S&P below 2K, Dow falls more than 325 points as growth concerns weigh
Evelyn Cheng   
6 Mins Ago



U.S. stocks plunged on Friday, extending a recent rout, as concerns about slowing global growth continued to pressure investor sentiment. ( Tweet This )

"Right now there is a feeling of fear in the marketplace and all news is interpreted negatively and it's interpreted indiscriminately," said Tom Digenan, head of U.S. equities as UBS Global Asset Management.

The major averages accelerated selling in late morning trade to fall more than 1.5 percent.

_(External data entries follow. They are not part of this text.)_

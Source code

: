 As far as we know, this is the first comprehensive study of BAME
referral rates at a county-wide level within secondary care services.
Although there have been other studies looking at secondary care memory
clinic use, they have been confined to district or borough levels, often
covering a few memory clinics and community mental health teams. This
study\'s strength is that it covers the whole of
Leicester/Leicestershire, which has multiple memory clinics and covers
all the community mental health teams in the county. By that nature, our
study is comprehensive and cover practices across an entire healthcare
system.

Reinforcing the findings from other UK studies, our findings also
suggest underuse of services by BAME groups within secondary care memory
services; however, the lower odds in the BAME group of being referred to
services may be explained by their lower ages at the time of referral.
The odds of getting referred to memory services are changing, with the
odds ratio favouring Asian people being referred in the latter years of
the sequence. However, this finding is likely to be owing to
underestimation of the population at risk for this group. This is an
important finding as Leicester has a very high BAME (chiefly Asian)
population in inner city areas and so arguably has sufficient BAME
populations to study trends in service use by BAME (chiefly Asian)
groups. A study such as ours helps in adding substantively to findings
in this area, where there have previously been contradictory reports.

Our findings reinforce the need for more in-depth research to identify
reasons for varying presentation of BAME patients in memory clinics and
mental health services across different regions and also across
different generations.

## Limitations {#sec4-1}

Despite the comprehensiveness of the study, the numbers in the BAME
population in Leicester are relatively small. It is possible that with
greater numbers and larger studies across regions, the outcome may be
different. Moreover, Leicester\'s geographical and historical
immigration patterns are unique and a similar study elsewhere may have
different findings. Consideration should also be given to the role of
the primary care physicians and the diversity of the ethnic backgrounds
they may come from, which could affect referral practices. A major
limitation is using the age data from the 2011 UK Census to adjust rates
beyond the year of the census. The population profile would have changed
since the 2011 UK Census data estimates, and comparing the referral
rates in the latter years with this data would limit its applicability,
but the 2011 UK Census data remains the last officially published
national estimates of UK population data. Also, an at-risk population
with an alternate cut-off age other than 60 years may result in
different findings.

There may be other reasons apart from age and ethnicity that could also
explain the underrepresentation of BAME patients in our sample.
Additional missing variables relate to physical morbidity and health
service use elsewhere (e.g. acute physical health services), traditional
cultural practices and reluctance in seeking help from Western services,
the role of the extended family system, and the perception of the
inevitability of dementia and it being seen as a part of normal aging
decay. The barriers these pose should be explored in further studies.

Earlier, the averages briefly attempted to halve losses in mid-morning trade.

"I think uncertainty about China (and) general negativity is weighing on the market. There's a lack of positive economic news to motivate buyers," said David Kelly, chief global strategist at JPMorgan Funds. He noted "there's nothing particularly negative in the U.S. economic outlook."

The Russell 2000 traded in correction territory. The S&P 500 fell through support levels to below 2,000, off more than 2.5 percent for the year so far. All 10 sectors of the index declined.

"It's more of the same," said Peter Boockvar, chief market analyst at The Lindsey Group. "From a technical perspective we broke" 2,040 on the S&P 500, the lower end of the trading range.

The Dow Jones industrial average fell more than 300 points. The Nasdaq Composite lost more than 2 percent, with Apple declining more than 3 percent and the iShares Nasdaq Biotechnology ETF (IBB) off about 2 percent.

Peter Cardillo, chief market economist at Rockwell Global Capital, noted some volatility due to options expirations.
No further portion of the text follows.